== Record excerpts ==
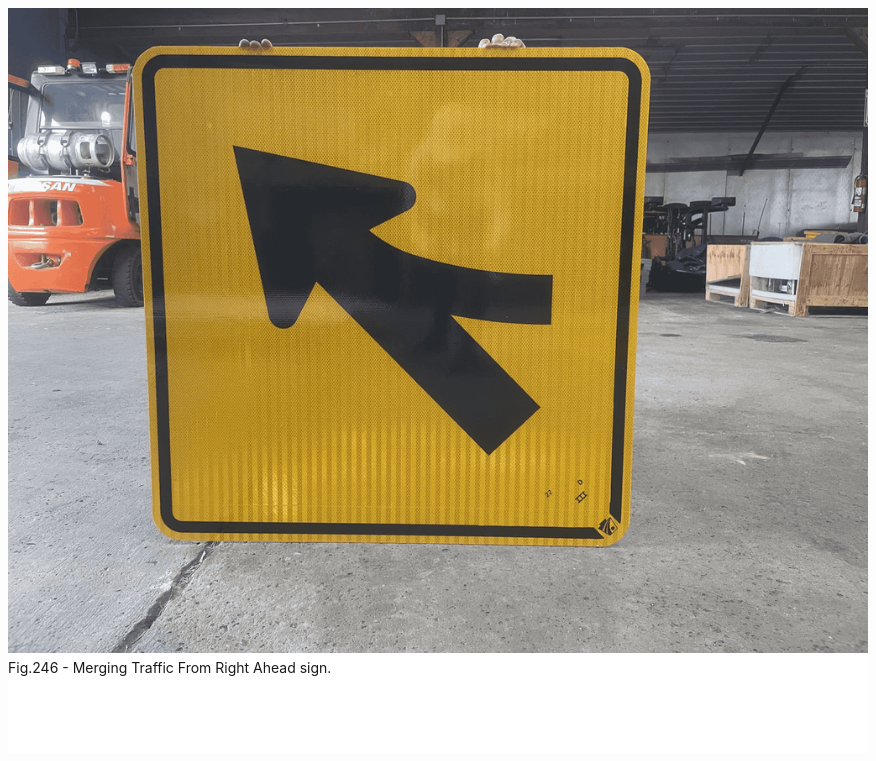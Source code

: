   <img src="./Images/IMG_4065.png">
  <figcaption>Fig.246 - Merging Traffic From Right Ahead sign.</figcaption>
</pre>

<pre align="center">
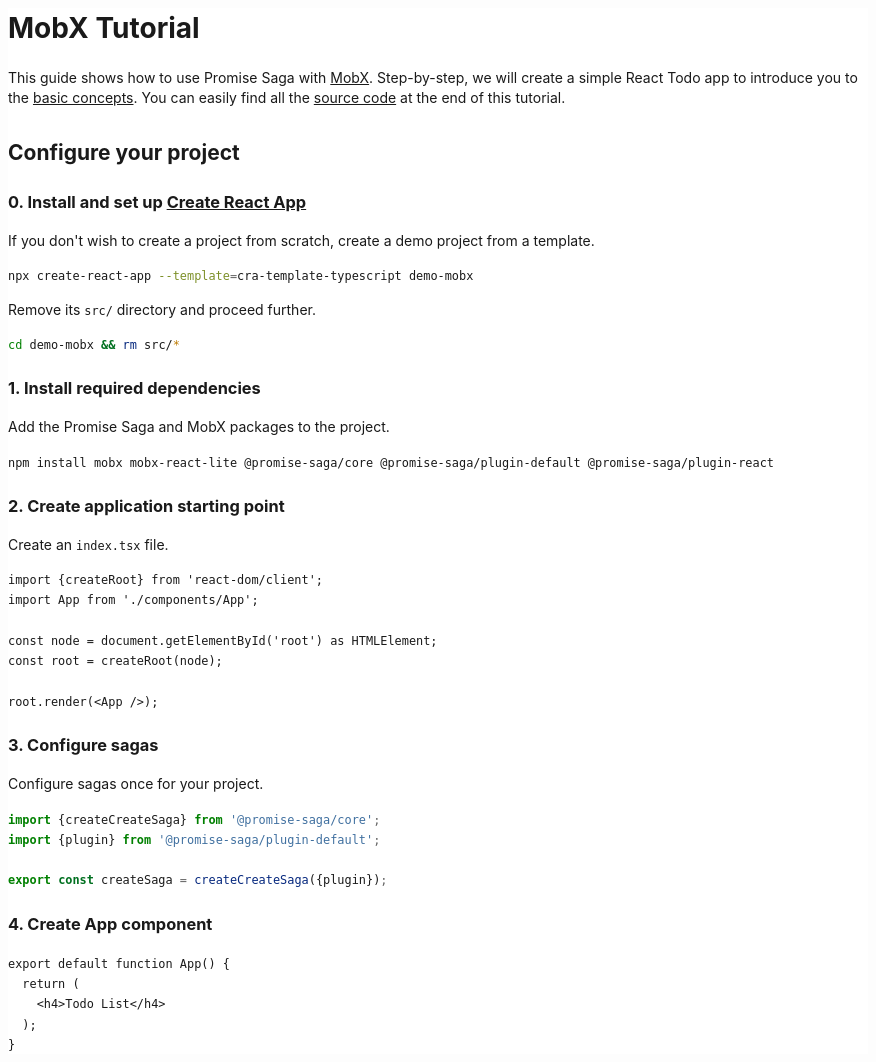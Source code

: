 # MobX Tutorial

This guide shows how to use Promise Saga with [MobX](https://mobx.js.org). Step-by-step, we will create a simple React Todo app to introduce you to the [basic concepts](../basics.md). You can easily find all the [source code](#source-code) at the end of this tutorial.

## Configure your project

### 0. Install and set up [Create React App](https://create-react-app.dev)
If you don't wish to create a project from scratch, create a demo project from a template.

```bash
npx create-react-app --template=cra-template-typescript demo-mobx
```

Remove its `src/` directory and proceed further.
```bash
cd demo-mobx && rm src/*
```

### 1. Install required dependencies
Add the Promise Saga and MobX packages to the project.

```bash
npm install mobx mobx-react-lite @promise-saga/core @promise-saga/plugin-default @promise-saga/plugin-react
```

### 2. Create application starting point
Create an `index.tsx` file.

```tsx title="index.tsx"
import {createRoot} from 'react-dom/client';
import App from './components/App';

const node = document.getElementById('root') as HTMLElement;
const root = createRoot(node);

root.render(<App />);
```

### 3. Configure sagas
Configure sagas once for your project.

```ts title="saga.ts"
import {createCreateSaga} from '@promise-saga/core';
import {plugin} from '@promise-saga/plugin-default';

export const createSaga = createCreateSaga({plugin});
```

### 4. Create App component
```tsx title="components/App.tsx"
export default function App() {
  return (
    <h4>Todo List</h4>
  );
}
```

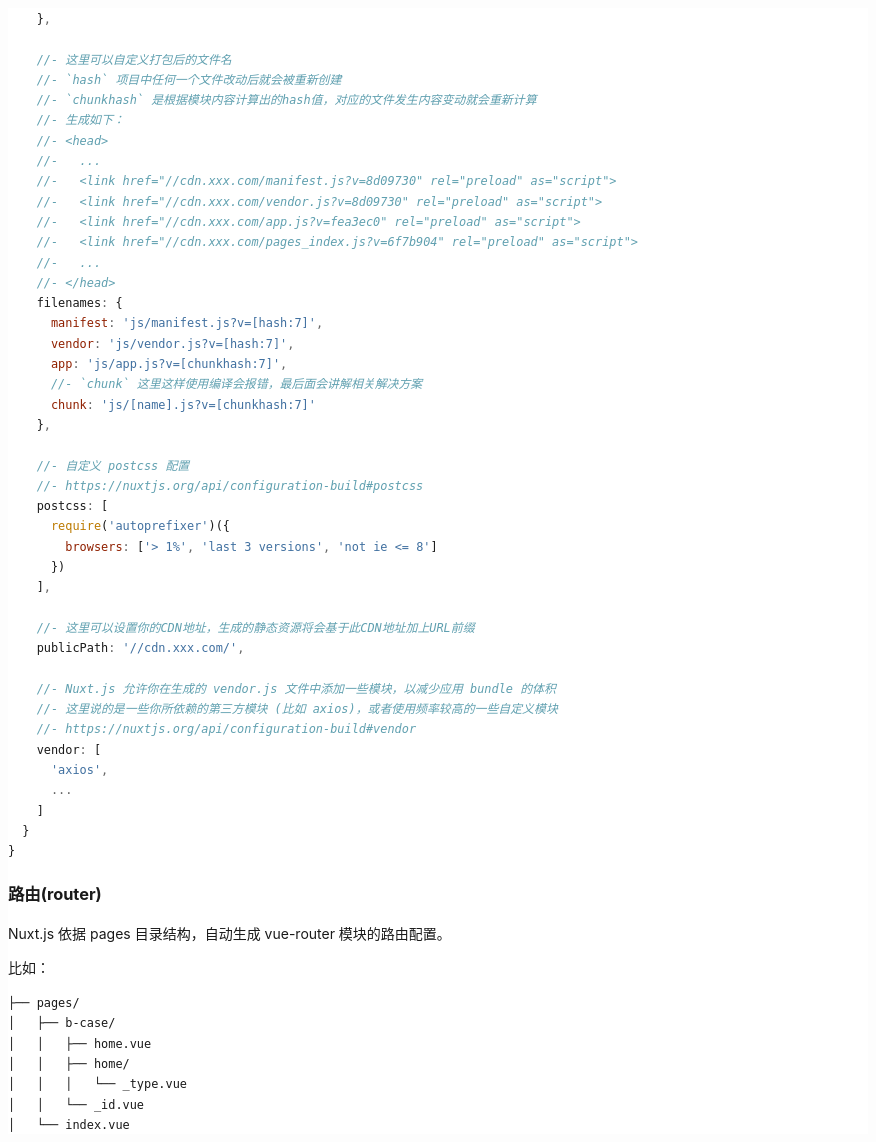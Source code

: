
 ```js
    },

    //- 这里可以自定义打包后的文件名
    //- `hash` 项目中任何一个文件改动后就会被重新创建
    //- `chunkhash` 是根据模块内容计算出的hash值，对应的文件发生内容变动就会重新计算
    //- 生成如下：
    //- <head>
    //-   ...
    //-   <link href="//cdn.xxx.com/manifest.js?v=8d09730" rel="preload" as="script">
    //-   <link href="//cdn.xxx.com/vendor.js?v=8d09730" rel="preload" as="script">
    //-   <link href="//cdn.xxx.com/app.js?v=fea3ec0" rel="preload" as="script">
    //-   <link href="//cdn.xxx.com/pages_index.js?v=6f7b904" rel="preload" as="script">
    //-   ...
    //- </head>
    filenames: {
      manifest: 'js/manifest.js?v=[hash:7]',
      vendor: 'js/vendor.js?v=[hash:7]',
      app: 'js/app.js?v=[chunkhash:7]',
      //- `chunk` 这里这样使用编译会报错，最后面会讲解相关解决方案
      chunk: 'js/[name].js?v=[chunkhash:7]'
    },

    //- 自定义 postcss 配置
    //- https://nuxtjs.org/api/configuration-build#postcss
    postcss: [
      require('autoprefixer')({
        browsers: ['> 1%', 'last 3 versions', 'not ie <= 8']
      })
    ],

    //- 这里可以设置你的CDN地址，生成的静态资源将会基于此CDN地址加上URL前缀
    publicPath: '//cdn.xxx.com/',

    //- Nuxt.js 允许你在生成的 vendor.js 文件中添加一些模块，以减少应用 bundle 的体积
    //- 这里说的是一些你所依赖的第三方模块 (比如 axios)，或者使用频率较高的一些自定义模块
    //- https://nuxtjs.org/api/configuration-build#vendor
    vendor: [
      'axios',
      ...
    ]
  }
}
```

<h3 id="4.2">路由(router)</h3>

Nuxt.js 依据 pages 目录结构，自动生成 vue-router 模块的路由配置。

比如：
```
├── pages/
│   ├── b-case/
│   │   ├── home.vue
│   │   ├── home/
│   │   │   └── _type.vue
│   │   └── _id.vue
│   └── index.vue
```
===
● **Exercise instructions**:
Exact repetition is required for the lines from the first one in the listing through the one that holds "# MobX Tutorial", and pictures are to be omitted.

● **Answer for the task**:
Source code

:   <img src="./Images/IMG_4065.png">
  <figcaption>Fig.246 - Merging Traffic From Right Ahead sign.</figcaption>
</pre>

<pre align="center">
Source code

: # MobX Tutorial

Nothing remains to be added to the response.